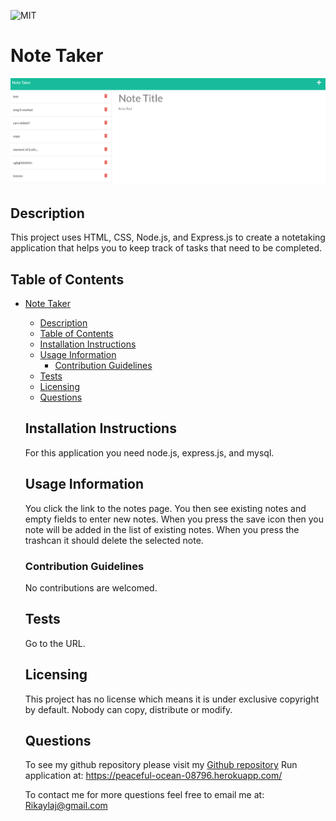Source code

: 
  ![MIT](https://img.shields.io/badge/License-No_License-red)
  # Note Taker

![Weather](./images/site.PNG)

  
  ## Description
  This project uses HTML, CSS, Node.js, and Express.js to create a notetaking application that helps you to keep track of tasks that need to be completed.
  
  ## Table of Contents
- [Note Taker](#note-taker)
  - [Description](#description)
  - [Table of Contents](#table-of-contents)
  - [Installation Instructions](#installation-instructions)
  - [Usage Information](#usage-information)
    - [Contribution Guidelines](#contribution-guidelines)
  - [Tests](#tests)
  - [Licensing](#licensing)
  - [Questions](#questions)
  
  ## Installation Instructions
  For this application you need node.js, express.js, and mysql.
  
  ## Usage Information
  You click the link to the notes page. You then see existing notes and empty fields to enter new notes. When you press the save icon then you note will be added in the list of existing notes. When you press the trashcan it should delete the selected note.
  
  ### Contribution Guidelines
  No contributions are welcomed.
  
  ## Tests
  Go to the URL.
  
  ## Licensing
  This project has no license which means it is under exclusive copyright by default. Nobody can copy, distribute or modify.

  ## Questions
  To see my github repository please visit my [Github repository](https://github.com/RikRox)
  Run application at: https://peaceful-ocean-08796.herokuapp.com/
  
  To contact me for more questions feel free to email me at: Rikaylaj@gmail.com
  
  
  
  
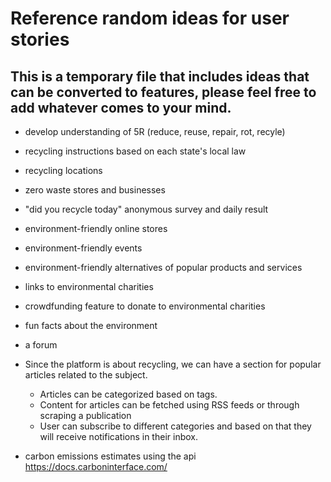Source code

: # Reference random ideas for user stories

## This is a temporary file that includes ideas that can be converted to features, please feel free to add whatever comes to your mind.

- develop understanding of 5R (reduce, reuse, repair, rot, recyle)
- recycling instructions based on each state's local law
- recycling locations
- zero waste stores and businesses
- "did you recycle today" anonymous survey and daily result
- environment-friendly online stores
- environment-friendly events
- environment-friendly alternatives of popular products and services

- links to environmental charities
- crowdfunding feature to donate to environmental charities
- fun facts about the environment
- a forum


- Since the platform is about recycling, we can have a section for popular articles related to the subject.
  - Articles can be categorized based on tags.
  - Content for articles can be fetched using RSS feeds or through scraping a publication
  - User can subscribe to different categories and based on that they will receive notifications in their inbox.

- carbon emissions estimates using the api https://docs.carboninterface.com/
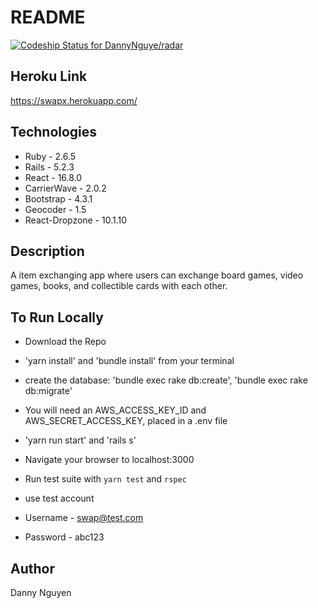# README

[![Codeship Status for DannyNguye/radar](https://app.codeship.com/projects/c44d1b50-d682-0137-478f-0aef507db97c/status?branch=master)](https://app.codeship.com/projects/370598)

## Heroku Link
https://swapx.herokuapp.com/

## Technologies

* Ruby - 2.6.5
* Rails - 5.2.3
* React - 16.8.0
* CarrierWave - 2.0.2
* Bootstrap - 4.3.1
* Geocoder - 1.5
* React-Dropzone - 10.1.10 

## Description

A item exchanging app where users can exchange board games, video games, books, and collectible cards with each other.

## To Run Locally

* Download the Repo
* 'yarn install' and 'bundle install' from your terminal
* create the database: 'bundle exec rake db:create', 'bundle exec rake db:migrate'
* You will need an AWS_ACCESS_KEY_ID and AWS_SECRET_ACCESS_KEY, placed in a .env file
* 'yarn run start' and 'rails s'
* Navigate your browser to localhost:3000
* Run test suite with `yarn test` and `rspec`

* use test account
* Username - swap@test.com
* Password - abc123

## Author

Danny Nguyen
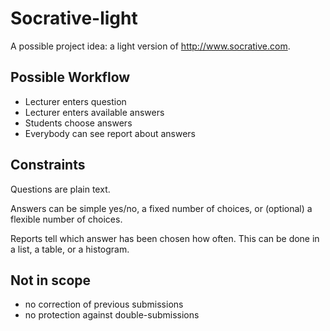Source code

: # Socrative-light

A possible project idea: a light version of http://www.socrative.com.

## Possible Workflow

- Lecturer enters question
- Lecturer enters available answers
- Students choose answers
- Everybody can see report about answers

## Constraints

Questions are plain text.

Answers can be simple yes/no, a fixed number of choices,
or (optional) a flexible number of choices.
 
Reports tell which answer has been chosen how often.
This can be done in a list, a table, or a histogram.

## Not in scope

- no correction of previous submissions
- no protection against double-submissions
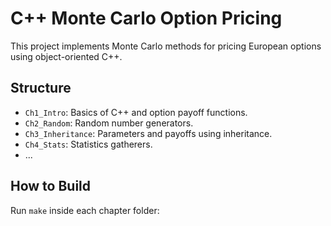 # C++ Monte Carlo Option Pricing

This project implements Monte Carlo methods for pricing European options using object-oriented C++.

## Structure

- `Ch1_Intro`: Basics of C++ and option payoff functions.
- `Ch2_Random`: Random number generators.
- `Ch3_Inheritance`: Parameters and payoffs using inheritance.
- `Ch4_Stats`: Statistics gatherers.
- ...

## How to Build

Run `make` inside each chapter folder:


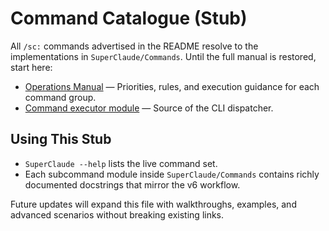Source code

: # Command Catalogue (Stub)

All `/sc:` commands advertised in the README resolve to the implementations in
`SuperClaude/Commands`. Until the full manual is restored, start here:

- [Operations Manual](../../SuperClaude/Core/OPERATIONS.md) — Priorities, rules,
  and execution guidance for each command group.
- [Command executor module](../../SuperClaude/Commands/executor.py) — Source of
  the CLI dispatcher.

## Using This Stub

- `SuperClaude --help` lists the live command set.
- Each subcommand module inside `SuperClaude/Commands` contains richly
  documented docstrings that mirror the v6 workflow.

Future updates will expand this file with walkthroughs, examples, and advanced
scenarios without breaking existing links.
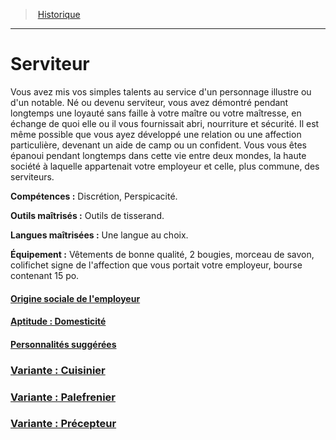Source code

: ﻿---
!BackgroundItem
Abilities: Discrétion, Perspicacité.
MasteredTools: Outils de tisserand.
MasteredLanguages: Une langue au choix.
Equipment: Vêtements de bonne qualité, 2 bougies, morceau de savon, colifichet signe de l'affection que vous portait votre employeur, bourse contenant 15 po.
Id: background_serviteur_hd.md#serviteur
RootId: background_serviteur_hd.md
ParentLink: backgrounds_hd.md
Name: Serviteur
ParentName: Historique
NameLevel: 1
Attributes: {}
AttributesDictionary: >+
  {}

Description: >+
  Vous avez mis vos simples talents au service d'un personnage illustre ou d'un notable. Né ou devenu serviteur, vous avez démontré pendant longtemps une loyauté sans faille à votre maître ou votre maîtresse, en échange de quoi elle ou il vous fournissait abri, nourriture et sécurité. Il est même possible que vous ayez développé une relation ou une affection particulière, devenant un aide de camp ou un confident. Vous vous êtes épanoui pendant longtemps dans cette vie entre deux mondes, la haute société à laquelle appartenait votre employeur et celle, plus commune, des serviteurs.

---
>  [Historique](hd_backgrounds.md)

---


# Serviteur

Vous avez mis vos simples talents au service d'un personnage illustre ou d'un notable. Né ou devenu serviteur, vous avez démontré pendant longtemps une loyauté sans faille à votre maître ou votre maîtresse, en échange de quoi elle ou il vous fournissait abri, nourriture et sécurité. Il est même possible que vous ayez développé une relation ou une affection particulière, devenant un aide de camp ou un confident. Vous vous êtes épanoui pendant longtemps dans cette vie entre deux mondes, la haute société à laquelle appartenait votre employeur et celle, plus commune, des serviteurs.

**Compétences :** Discrétion, Perspicacité.

**Outils maîtrisés :** Outils de tisserand.

**Langues maîtrisées :** Une langue au choix.

**Équipement :** Vêtements de bonne qualité, 2 bougies, morceau de savon, colifichet signe de l'affection que vous portait votre employeur, bourse contenant 15 po.



#### [Origine sociale de l'employeur](hd_background_serviteur_origine_sociale_de_lemployeur.md)



#### [Aptitude : Domesticité](hd_background_serviteur_aptitude_domesticite.md)



#### [Personnalités suggérées](hd_background_serviteur_personnalites_suggerees.md)



### [Variante : Cuisinier](hd_background_serviteur_variante_cuisinier.md)



### [Variante : Palefrenier](hd_background_serviteur_variante_palefrenier.md)



### [Variante : Précepteur](hd_background_serviteur_variante_precepteur.md)

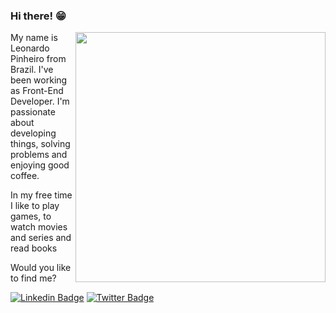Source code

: ### Hi there! 😁 

<img src="https://user-images.githubusercontent.com/53521650/109302381-f7171c80-7817-11eb-898e-fbb3db8f005e.png" width=400 align=right>
My name is Leonardo Pinheiro from Brazil. I've been working as Front-End Developer. I'm passionate about developing things, solving problems and enjoying good coffee.

In my free time I like to play games, to watch movies and series and read books

Would you like to find me?

[![Linkedin Badge](https://img.shields.io/badge/-LinkedIn-blue?style=flat-square&logo=Linkedin&logoColor=white&link=https://linkedin.com/in/leonardo-pinheiro)](https://linkedin.com/in/leonardo-pinheiro)
[![Twitter Badge](https://img.shields.io/badge/-Twitter-1ca0f1?style=flat-square&labelColor=1ca0f1&logo=twitter&logoColor=white&link=https://twitter.com/leonardo_rpr)](https://twitter.com/leonardo_rpr)

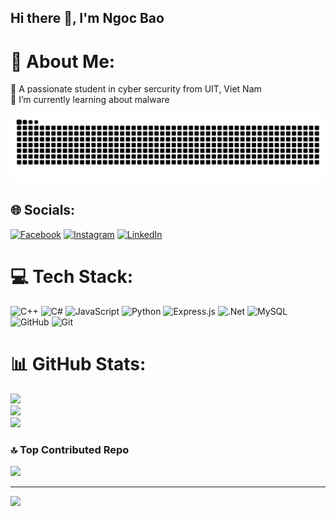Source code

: ## Hi there 👋, I'm Ngoc Bao

# 💫 About Me:
🔭 A passionate student in cyber sercurity from UIT, Viet Nam<br>🌱 I’m currently learning about malware<br>

<picture>
  <source media="(prefers-color-scheme: dark)" srcset="https://raw.githubusercontent.com/V1kt0r-24/V1kt0r-24/output/github-snake-dark.svg" />
  <source media="(prefers-color-scheme: light)" srcset="https://raw.githubusercontent.com/V1kt0r-24/V1kt0r-24/output/github-snake.svg" />
  <img alt="github-snake" src="https://raw.githubusercontent.com/V1kt0r-24/V1kt0r-24/output/github-snake.svg" />
</picture>

## 🌐 Socials:
[![Facebook](https://img.shields.io/badge/Facebook-%231877F2.svg?logo=Facebook&logoColor=white)](https://facebook.com/https://www.facebook.com/ngocbao2405/) [![Instagram](https://img.shields.io/badge/Instagram-%23E4405F.svg?logo=Instagram&logoColor=white)](https://instagram.com/https://www.instagram.com/ngocbao_245) [![LinkedIn](https://img.shields.io/badge/LinkedIn-%230077B5.svg?logo=linkedin&logoColor=white)](https://linkedin.com/in/https://www.linkedin.com/in/ngoc-bao-136474286/) 

# 💻 Tech Stack:
![C++](https://img.shields.io/badge/c++-%2300599C.svg?style=for-the-badge&logo=c%2B%2B&logoColor=white) ![C#](https://img.shields.io/badge/c%23-%23239120.svg?style=for-the-badge&logo=csharp&logoColor=white) ![JavaScript](https://img.shields.io/badge/javascript-%23323330.svg?style=for-the-badge&logo=javascript&logoColor=%23F7DF1E) ![Python](https://img.shields.io/badge/python-3670A0?style=for-the-badge&logo=python&logoColor=ffdd54) ![Express.js](https://img.shields.io/badge/express.js-%23404d59.svg?style=for-the-badge&logo=express&logoColor=%2361DAFB) ![.Net](https://img.shields.io/badge/.NET-5C2D91?style=for-the-badge&logo=.net&logoColor=white) ![MySQL](https://img.shields.io/badge/mysql-4479A1.svg?style=for-the-badge&logo=mysql&logoColor=white) ![GitHub](https://img.shields.io/badge/github-%23121011.svg?style=for-the-badge&logo=github&logoColor=white) ![Git](https://img.shields.io/badge/git-%23F05033.svg?style=for-the-badge&logo=git&logoColor=white)
# 📊 GitHub Stats:
![](https://github-readme-stats.vercel.app/api?username=V1kt0r-24&theme=dark&hide_border=false&include_all_commits=true&count_private=true)<br/>
![](https://github-readme-streak-stats.herokuapp.com/?user=V1kt0r-24&theme=dark&hide_border=false)<br/>
![](https://github-readme-stats.vercel.app/api/top-langs/?username=V1kt0r-24&theme=dark&hide_border=false&include_all_commits=true&count_private=true&layout=compact)

### 🔝 Top Contributed Repo
![](https://github-contributor-stats.vercel.app/api?username=V1kt0r-24&limit=5&theme=dark&combine_all_yearly_contributions=true)

---
[![](https://visitcount.itsvg.in/api?id=V1kt0r-24&icon=0&color=0)](https://visitcount.itsvg.in)

<!-- Proudly created with GPRM ( https://gprm.itsvg.in ) -->
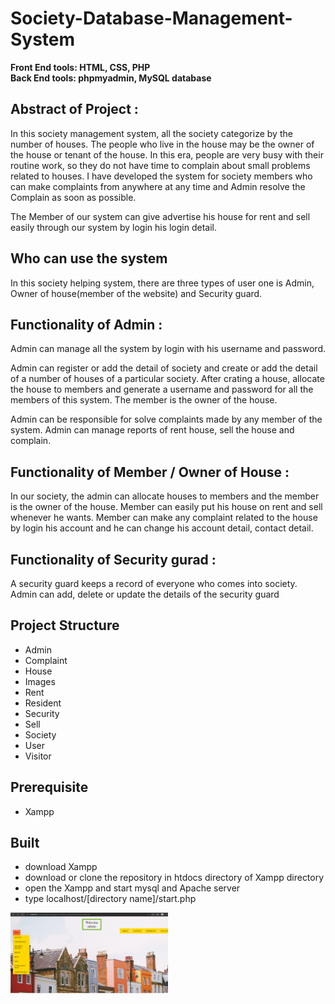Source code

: # Society-Database-Management-System
**Front End tools: HTML, CSS, PHP**     
**Back End tools: phpmyadmin, MySQL database**

## Abstract of Project :

In this society management system, all the society categorize by the number of houses. The people who live in the house may be the owner of the house or tenant of the house. In this era, people are very busy with their routine work, so they do not have time to complain about small problems related to houses. I have developed the system for society members who can make complaints from anywhere at any time and Admin resolve the Complain as soon as possible.

The Member of our system can give advertise his house for rent and sell easily through our system by login his login detail.

## Who can use the system
In this society helping system, there are three types of user one is Admin, Owner of house(member of the website) and Security guard.

## Functionality  of Admin :
Admin can manage all the system by login with his username and password.

Admin can register or add the detail of society and create or add the detail of a number of houses of a particular society.
After crating a house, allocate the house to members and generate a username and password for all the members of this system. The member is the owner of the house.

Admin can be responsible for solve complaints made by any member of the system. Admin can manage reports of rent house, sell the house and complain.

## Functionality of Member / Owner of House :
In our society, the admin can allocate houses to members and the member is the owner of the house. Member can easily put his house on rent and sell whenever he wants. Member can make any complaint related to the house by login his account and he can change his account detail, contact detail.

## Functionality of Security gurad :
A security guard keeps a record of everyone who comes into society.
Admin can add, delete or update the details of the security guard

## Project Structure
* Admin
* Complaint
* House
* Images
* Rent
* Resident
* Security
* Sell
* Society
* User
* Visitor

## Prerequisite
* Xampp

## Built
* download Xampp
* download or clone the repository in htdocs directory of Xampp directory
* open the Xampp and start mysql and Apache server
* type localhost/[directory name]/start.php

<img align='center' src="https://github.com/Rahul-k25/Society-Management-System/blob/main/Image/admin%20index%20(2).png" width="50%">
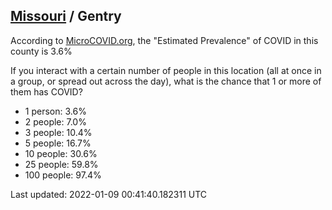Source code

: 
## [Missouri](/united-states/missouri) / Gentry

According to [MicroCOVID.org](http://microcovid.org),
the "Estimated Prevalence" of COVID in this county is 3.6%

If you interact with a certain number of people in this location
(all at once in a group, or spread out across the day), what is the chance that
1 or more of them has COVID?

- 1 person: 3.6%
- 2 people: 7.0%
- 3 people: 10.4%
- 5 people: 16.7%
- 10 people: 30.6%
- 25 people: 59.8%
- 100 people: 97.4%

Last updated: 2022-01-09 00:41:40.182311 UTC
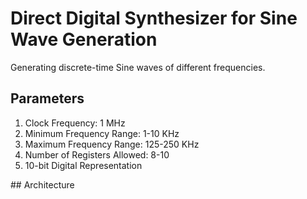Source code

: # Direct Digital Synthesizer for Sine Wave Generation
Generating discrete-time Sine waves of different frequencies.
## Parameters
<ol>
<li>Clock Frequency: 1 MHz</li>
<li>Minimum Frequency Range: 1-10 KHz</li>
<li>Maximum Frequency Range: 125-250 KHz</li> 
<li>Number of Registers Allowed: 8-10</li>
<li>10-bit Digital Representation</li>
</ol>
## Architecture

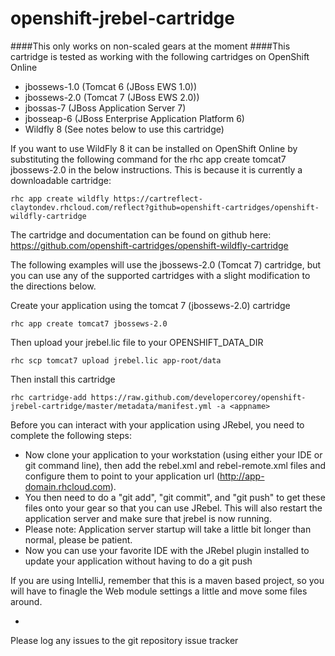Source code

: openshift-jrebel-cartridge
=================================

####This only works on non-scaled gears at the moment
####This cartridge is tested as working with the following cartridges on OpenShift Online 
- jbossews-1.0 (Tomcat 6 (JBoss EWS 1.0))
- jbossews-2.0 (Tomcat 7 (JBoss EWS 2.0))
- jbossas-7 (JBoss Application Server 7)
- jbosseap-6 (JBoss Enterprise Application Platform 6)
- Wildfly 8 (See notes below to use this cartridge)

If you want to use WildFly 8 it can be installed on OpenShift Online by substituting the following command for the rhc app create tomcat7 jbossews-2.0 in the below instructions.  This is because it is currently a downloadable cartridge:

	rhc app create wildfly https://cartreflect-claytondev.rhcloud.com/reflect?github=openshift-cartridges/openshift-wildfly-cartridge
  

The cartridge and documentation can be found on github here: https://github.com/openshift-cartridges/openshift-wildfly-cartridge

The following examples will use the jbossews-2.0 (Tomcat 7) cartridge, but you can use any of the supported cartridges with a slight modification to the directions below.  

Create your application using the tomcat 7 (jbossews-2.0) cartridge

	rhc app create tomcat7 jbossews-2.0
	
Then upload your jrebel.lic file to your OPENSHIFT_DATA_DIR

	rhc scp tomcat7 upload jrebel.lic app-root/data
    
Then install this cartridge

    rhc cartridge-add https://raw.github.com/developercorey/openshift-jrebel-cartridge/master/metadata/manifest.yml -a <appname>
  
Before  you can interact with your application using JRebel, you need to complete the following steps:  
	
- Now clone your application to your workstation (using either your IDE or git command line), then add the rebel.xml and rebel-remote.xml files and configure them to point to your application url (http://app-domain.rhcloud.com).  
- You then need to do a "git add", "git commit", and "git push" to get these files onto your gear so that you can use JRebel.  This will also restart the application server and make sure that jrebel is now running.
- Please note:  Application server startup will take a little bit longer than normal, please be patient.
- Now you can use your favorite IDE with the JRebel plugin installed to update your application without having to do a git push  


If you are using IntelliJ, remember that this is a maven based project, so you will have to finagle the Web module settings a little and move some files around. 

- 
    
Please log any issues to the git repository issue tracker

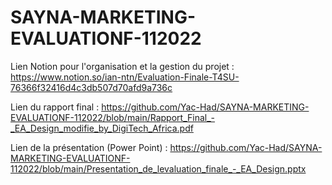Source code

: # SAYNA-MARKETING-EVALUATIONF-112022

Lien Notion pour l'organisation et la gestion du projet : https://www.notion.so/ian-ntn/Evaluation-Finale-T4SU-76366f32416d4c3db507d70afd9a736c

Lien du rapport final : https://github.com/Yac-Had/SAYNA-MARKETING-EVALUATIONF-112022/blob/main/Rapport_Final_-_EA_Design_modifie_by_DigiTech_Africa.pdf

Lien de la présentation (Power Point) : https://github.com/Yac-Had/SAYNA-MARKETING-EVALUATIONF-112022/blob/main/Presentation_de_levaluation_finale_-_EA_Design.pptx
....................
The answer is the lines of the material above, from the one containing "- recycling locations" down to the one containing "https://swapx.herokuapp.com/", given exactly and without images.

=== Exercise solution ===
- recycling locations
- zero waste stores and businesses
- "did you recycle today" anonymous survey and daily result
- environment-friendly online stores
- environment-friendly events
- environment-friendly alternatives of popular products and services

- links to environmental charities
- crowdfunding feature to donate to environmental charities
- fun facts about the environment
- a forum


- Since the platform is about recycling, we can have a section for popular articles related to the subject.
  - Articles can be categorized based on tags.
  - Content for articles can be fetched using RSS feeds or through scraping a publication
  - User can subscribe to different categories and based on that they will receive notifications in their inbox.

- carbon emissions estimates using the api https://docs.carboninterface.com/
# README

[![Codeship Status for DannyNguye/radar](https://app.codeship.com/projects/c44d1b50-d682-0137-478f-0aef507db97c/status?branch=master)](https://app.codeship.com/projects/370598)

## Heroku Link
https://swapx.herokuapp.com/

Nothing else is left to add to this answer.